The tradition of brewing two distinct beers from one mash has existed for thousands of years, and for centuries the term “small beer” was used in English to describe the lighter and weaker second beer. By association, the term came to mean something of little importance.

Let’s get small We make our Old Foghorn Barleywine Style Ale from the rich first runnings of an all-malt mash, and Anchor Small Beer is our attempt to duplicate the “small beers” of old by sparging that same mash: sprinkling warm water over the Old Foghorn mash after the first wort has run off, thereby creating a second, lighter brew from the resulting thinner wort. Technically, both beers are “ales” because they are made with top-fermenting yeast.

We believe you will find Anchor Small Beer delicious—similar to what modern brewers call a “bitter”—and we hope you will also enjoy the idea of reviving an ancient brewing tradition, which is something of great importance.
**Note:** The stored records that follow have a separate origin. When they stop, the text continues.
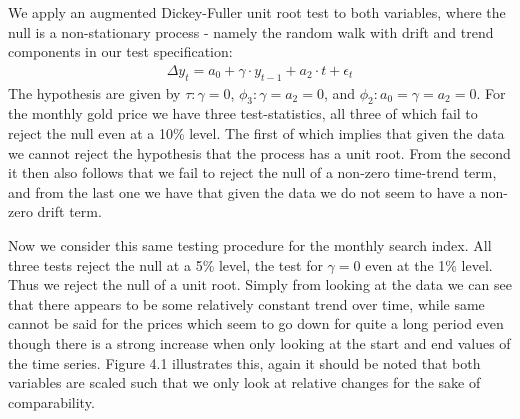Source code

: \documentclass[a4paper]{article}
\theoremstyle{definition}
\begin{document}
We apply an augmented Dickey-Fuller unit root test to both variables, where the null is a non-stationary process - namely the random walk with drift and trend components in our test specification:
	\begin{align*}
	 \Delta y_t = a_0 + \gamma \cdot y_{t-1} + a_2 \cdot t + \epsilon_{t}
	\end{align*}
The hypothesis are given by $\tau: \gamma = 0$, $\phi_3: \gamma = a_2 = 0$, and $\phi_2: a_0 = \gamma = a_2 = 0$. For the monthly gold price we have three test-statistics, all three of which fail to reject the null even at a 10\% level. The first of which implies that given the data we cannot reject the hypothesis that the process has a unit root. From the second it then also follows that we fail to reject the null of a non-zero time-trend term, and from the last one we have that given the data we do not seem to have a non-zero drift term.

Now we consider this same testing procedure for the monthly search index. All three tests reject the null at a 5\% level, the test for $\gamma = 0$ even at the 1\% level. Thus we reject the null of a unit root. Simply from looking at the data we can see that there appears to be some relatively constant trend over time, while same cannot be said for the prices which seem to go down for quite a long period even though there is a strong increase when only looking at the start and end values of the time series. Figure 4.1 illustrates this, again it should be noted that both variables are scaled such that we only look at relative changes for the sake of comparability.
\end{document}
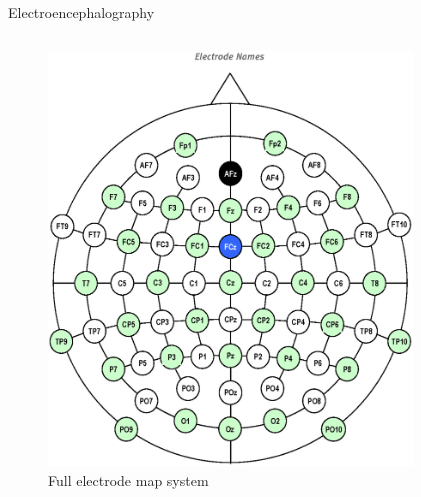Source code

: \documentclass[xcolor=dvipsnames]{beamer} %
\begin{document}
    \begin{frame}{Electroencephalography}
        \begin{columns}
        \begin{column}{0.5\textwidth}
            \begin{figure}
                \centering
                \includegraphics[scale=0.13]{images/EEG_electrodes_map_full.png}
                \caption{Full electrode map system}
                \label{fig:full}
            \end{figure}
        \end{column}
        \pause
        \begin{column}{0.5\textwidth}
            \begin{figure}
                \centering

\end{figure}
\end{column}
\end{columns}
\end{frame}
\end{document}
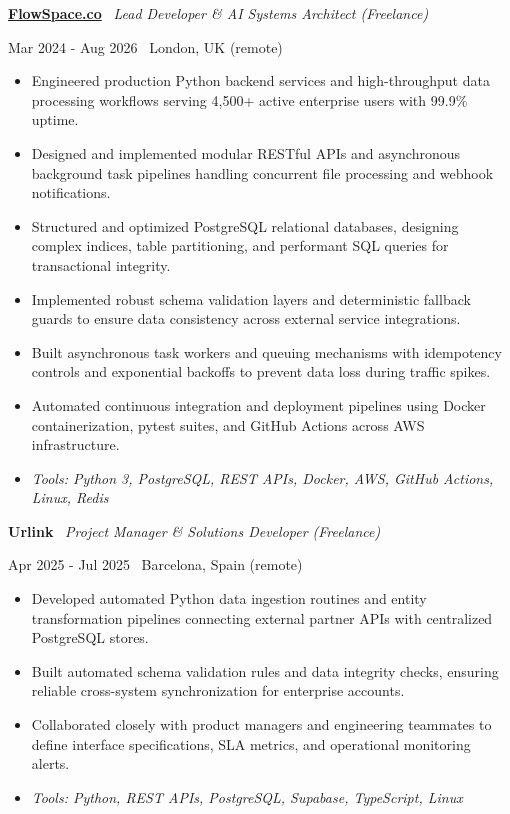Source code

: \documentclass[a4paper,10pt]{article}
\newcommand{\role}[4]{%
 \vspace{2pt}\noindent
 \begin{minipage}[t]{0.70\textwidth}\raggedright\textbf{#1} \textbullet\ \textit{#3}\end{minipage}%
 \hfill
 \begin{minipage}[t]{0.28\textwidth}\raggedleft\footnotesize\color{gray}#2 \textbullet\ #4\end{minipage}%
 \vspace{1pt}%
}
\begin{document}
\role{\href{https://flowspace.co}{FlowSpace.co}}{Mar 2024 - Aug 2026}{Lead Developer \& AI Systems Architect (Freelance)}{London, UK (remote)}
\begin{itemize}
 \item Engineered production Python backend services and high-throughput data processing workflows serving 4,500+ active enterprise users with 99.9\% uptime.
 \item Designed and implemented modular RESTful APIs and asynchronous background task pipelines handling concurrent file processing and webhook notifications.
 \item Structured and optimized PostgreSQL relational databases, designing complex indices, table partitioning, and performant SQL queries for transactional integrity.
 \item Implemented robust schema validation layers and deterministic fallback guards to ensure data consistency across external service integrations.
 \item Built asynchronous task workers and queuing mechanisms with idempotency controls and exponential backoffs to prevent data loss during traffic spikes.
 \item Automated continuous integration and deployment pipelines using Docker containerization, pytest suites, and GitHub Actions across AWS infrastructure.
 \item \textit{Tools: Python 3, PostgreSQL, REST APIs, Docker, AWS, GitHub Actions, Linux, Redis}
\end{itemize}

\role{Urlink}{Apr 2025 - Jul 2025}{Project Manager \& Solutions Developer (Freelance)}{Barcelona, Spain (remote)}
\begin{itemize}
 \item Developed automated Python data ingestion routines and entity transformation pipelines connecting external partner APIs with centralized PostgreSQL stores.
 \item Built automated schema validation rules and data integrity checks, ensuring reliable cross-system synchronization for enterprise accounts.
 \item Collaborated closely with product managers and engineering teammates to define interface specifications, SLA metrics, and operational monitoring alerts.
 \item \textit{Tools: Python, REST APIs, PostgreSQL, Supabase, TypeScript, Linux}
\end{itemize}
\end{document}

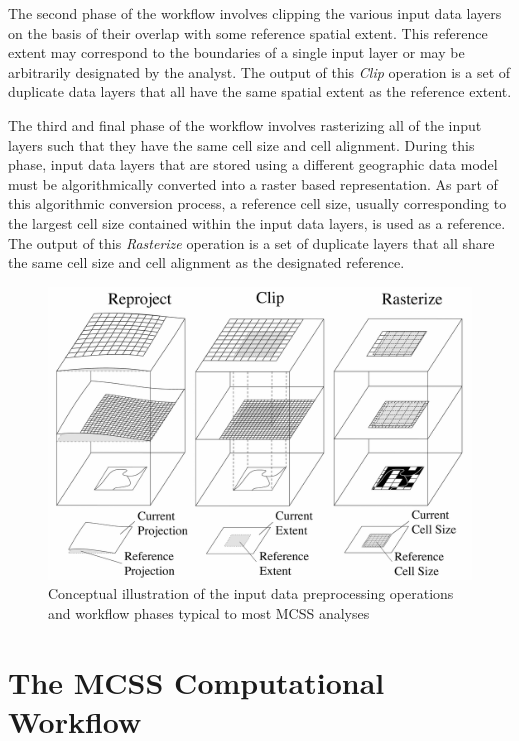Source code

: The second phase of the workflow involves clipping the various input data layers on the basis of their overlap with some reference spatial extent. This reference extent may correspond to the boundaries of a single input layer or may be arbitrarily designated by the analyst. The output of this \textit{Clip} operation is a set of duplicate data layers that all have the same spatial extent as the reference extent. 

The third and final phase of the workflow involves rasterizing all of the input layers such that they have the same cell size and cell alignment. During this phase, input data layers that are stored using a different geographic data model must be algorithmically converted into a raster based representation. As part of this algorithmic conversion process, a reference cell size, usually corresponding to the largest cell size contained within the input data layers, is used as a reference. The output of this \textit{Rasterize} operation is a set of duplicate layers that all share the same cell size and cell alignment as the designated reference.
    
        \begin{figure}[!h]
            \includegraphics[width=5.5in]{figures/data_processing_workflow.png}
             \caption{Conceptual illustration of the input data preprocessing operations and workflow phases typical to most MCSS analyses}
              \label{fig:Preprocessing}
        \end{figure} 
        
\section{The MCSS Computational Workflow}
    
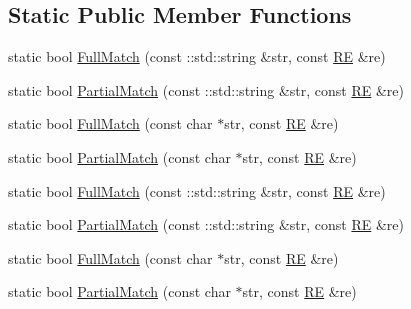 \subsection*{\-Static \-Public \-Member \-Functions}
\begin{DoxyCompactItemize}
\item 
static bool \hyperlink{classtesting_1_1internal_1_1RE_a229557f6103061f358082e73d56cf006}{\-Full\-Match} (const \-::std\-::string \&str, const \hyperlink{classtesting_1_1internal_1_1RE}{\-R\-E} \&re)
\item 
static bool \hyperlink{classtesting_1_1internal_1_1RE_aeb7290a6ea2eb9be0cb34db07470fb10}{\-Partial\-Match} (const \-::std\-::string \&str, const \hyperlink{classtesting_1_1internal_1_1RE}{\-R\-E} \&re)
\item 
static bool \hyperlink{classtesting_1_1internal_1_1RE_ae79a9c89b39e92f15dd526fb05a52e36}{\-Full\-Match} (const char $\ast$str, const \hyperlink{classtesting_1_1internal_1_1RE}{\-R\-E} \&re)
\item 
static bool \hyperlink{classtesting_1_1internal_1_1RE_aaa6613a8f30daea1d3c9fd47bcd1ad10}{\-Partial\-Match} (const char $\ast$str, const \hyperlink{classtesting_1_1internal_1_1RE}{\-R\-E} \&re)
\item 
static bool \hyperlink{classtesting_1_1internal_1_1RE_a229557f6103061f358082e73d56cf006}{\-Full\-Match} (const \-::std\-::string \&str, const \hyperlink{classtesting_1_1internal_1_1RE}{\-R\-E} \&re)
\item 
static bool \hyperlink{classtesting_1_1internal_1_1RE_aeb7290a6ea2eb9be0cb34db07470fb10}{\-Partial\-Match} (const \-::std\-::string \&str, const \hyperlink{classtesting_1_1internal_1_1RE}{\-R\-E} \&re)
\item 
static bool \hyperlink{classtesting_1_1internal_1_1RE_ae79a9c89b39e92f15dd526fb05a52e36}{\-Full\-Match} (const char $\ast$str, const \hyperlink{classtesting_1_1internal_1_1RE}{\-R\-E} \&re)
\item 
static bool \hyperlink{classtesting_1_1internal_1_1RE_aaa6613a8f30daea1d3c9fd47bcd1ad10}{\-Partial\-Match} (const char $\ast$str, const \hyperlink{classtesting_1_1internal_1_1RE}{\-R\-E} \&re)
\end{DoxyCompactItemize}
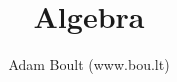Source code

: \documentclass[oneside]{book}
\begin{document}
\author{Adam Boult (www.bou.lt)}
\title{Algebra}
\maketitle

\setcounter{tocdepth}{0}
\tableofcontents


\end{document}
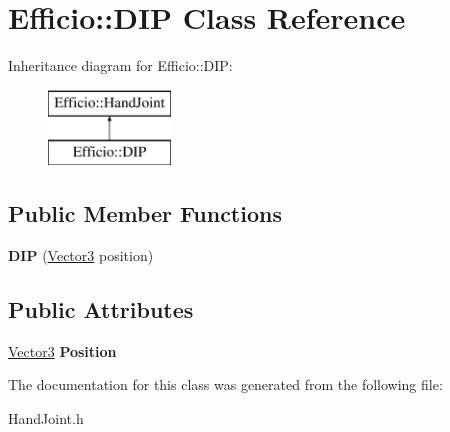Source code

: \hypertarget{class_efficio_1_1_d_i_p}{}\section{Efficio\+:\+:D\+IP Class Reference}
\label{class_efficio_1_1_d_i_p}
Inheritance diagram for Efficio\+:\+:D\+IP\+:\begin{figure}[H]
\begin{center}
\leavevmode
\includegraphics[height=2.000000cm]{class_efficio_1_1_d_i_p}
\end{center}
\end{figure}
\subsection*{Public Member Functions}
\begin{DoxyCompactItemize}
\item 
\hypertarget{class_efficio_1_1_d_i_p_a75b38a33774d216c9ba69a5cd66e3b41}{}\label{class_efficio_1_1_d_i_p_a75b38a33774d216c9ba69a5cd66e3b41} 
{\bfseries D\+IP} (\hyperlink{class_efficio_1_1_vector3}{Vector3} position)
\end{DoxyCompactItemize}
\subsection*{Public Attributes}
\begin{DoxyCompactItemize}
\item 
\hypertarget{class_efficio_1_1_d_i_p_a9d86982fe4f209e4bfe26badf3e6d33f}{}\label{class_efficio_1_1_d_i_p_a9d86982fe4f209e4bfe26badf3e6d33f} 
\hyperlink{class_efficio_1_1_vector3}{Vector3} {\bfseries Position}
\end{DoxyCompactItemize}


The documentation for this class was generated from the following file\+:\begin{DoxyCompactItemize}
\item 
Hand\+Joint.\+h\end{DoxyCompactItemize}

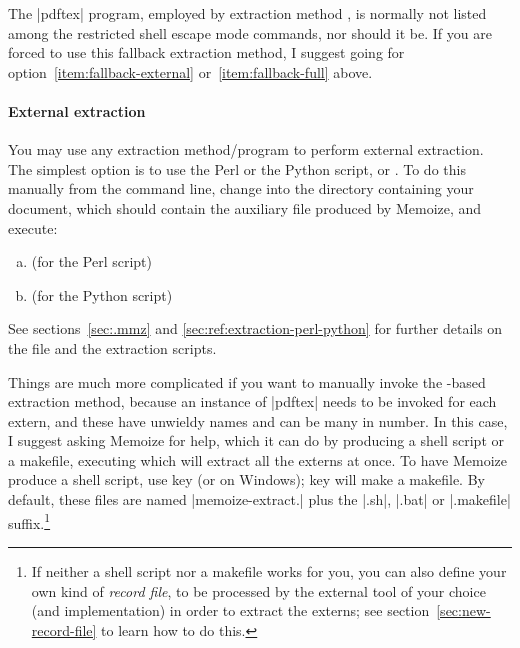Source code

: \documentclass[a4paper,11pt]{article}
\begin{document}
The |pdftex| program, employed by extraction method , is
normally not listed among the restricted shell escape mode commands, nor should
it be.  If you are forced to use this fallback extraction method, I suggest
going for option~\ref{item:fallback-external} or~\ref{item:fallback-full}
above.

\paragraph{External extraction}
  
You may use any extraction method\slash program to perform external extraction.
The simplest option is to use the Perl or the Python script,
 or .  To do this
manually from the command line, change into the directory containing your
document, which should contain the auxiliary \dmmz file produced by Memoize,
and execute:
  
\begin{enumerate}[(a)]
\item {} \dmmz \hfill (for
  the Perl script)
\item {} \dmmz \hfill (for
  the Python script)
\end{enumerate}

See sections~\ref{sec:.mmz} and \ref{sec:ref:extraction-perl-python} for
further details on the \dmmz file and the extraction scripts.

Things are much more complicated if you want to manually invoke the
-based extraction method, because an instance of |pdftex| needs to
be invoked for each extern, and these have unwieldy names and can be many in
number.  In this case, I suggest asking Memoize for help, which it can do by
producing a shell script or a makefile, executing which will extract all the
externs at once. To have Memoize produce a shell script, use key
 (or
 on Windows); key
 will make a makefile.  By
default, these files are named |memoize-extract.| plus the
|.sh|, |.bat| or |.makefile| suffix.\footnote{If neither a shell script nor a
  makefile works for you, you can also define your own kind of \emph{record
    file}, to be processed by the external tool of your choice (and
  implementation) in order to extract the externs; see
  section~\ref{sec:new-record-file} to learn how to do this.}
\end{document}

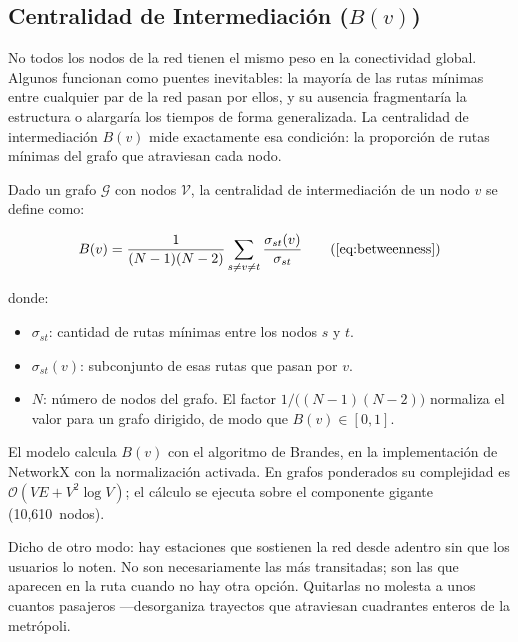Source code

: \subsection{Centralidad de Intermediación (\texorpdfstring{$B(v)$}{B(v)})}
\label{subsec:fase3-centralidad}

No todos los nodos de la red tienen el mismo peso en la conectividad global.
Algunos funcionan como puentes inevitables: la mayoría de las rutas mínimas
entre cualquier par de la red pasan por ellos, y su ausencia fragmentaría la
estructura o alargaría los tiempos de forma generalizada. La centralidad de
intermediación $B(v)$ mide exactamente esa condición: la proporción de rutas
mínimas del grafo que atraviesan cada nodo.

Dado un grafo $\mathcal{G}$ con nodos $\mathcal{V}$, la centralidad de
intermediación de un nodo $v$ se define como:

\begin{equation*}
    B(v) = \frac{1}{(N-1)(N-2)} \sum_{s \neq v \neq t} \frac{\sigma_{st}(v)}{\sigma_{st}}
    \tag{\ref{eq:betweenness}}
\end{equation*}

\noindent donde:
\begin{itemize}
    \item $\sigma_{st}$: cantidad de rutas mínimas entre los nodos $s$ y $t$.
    \item $\sigma_{st}(v)$: subconjunto de esas rutas que pasan por $v$.
    \item $N$: número de nodos del grafo. El factor $1/\bigl((N-1)(N-2)\bigr)$
    normaliza el valor para un grafo dirigido, de modo que $B(v) \in [0, 1]$.
\end{itemize}

El modelo calcula $B(v)$ con el algoritmo de Brandes, en la implementación de
NetworkX con la normalización activada. En grafos ponderados su complejidad es
$\mathcal{O}(VE + V^2 \log V)$; el cálculo se ejecuta sobre el componente
gigante (10{,}610~nodos).

Dicho de otro modo: hay estaciones que sostienen la red desde adentro sin que
los usuarios lo noten. No son necesariamente las más transitadas; son las que
aparecen en la ruta cuando no hay otra opción. Quitarlas no molesta a unos
cuantos pasajeros —desorganiza trayectos que atraviesan cuadrantes enteros de la
metrópoli.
I’ll add another. In an age of economy–by which I mean conservation of resources and funds–it hardly makes sense in many cases to simply discard grain that still has enough combined sugars to produce a second beer. And in this age of inventive brewing, brewing small beers doesn’t mean every resulting offering has to taste like Anchor’s Small Beer.

Such an event, filled with small beers of all flavors and varieties, is an example of what I have been talking about with the need to redefine “extreme beer.”

Maybe we’ll see some at this year’s Extreme Beer Festival. Somehow I doubt it…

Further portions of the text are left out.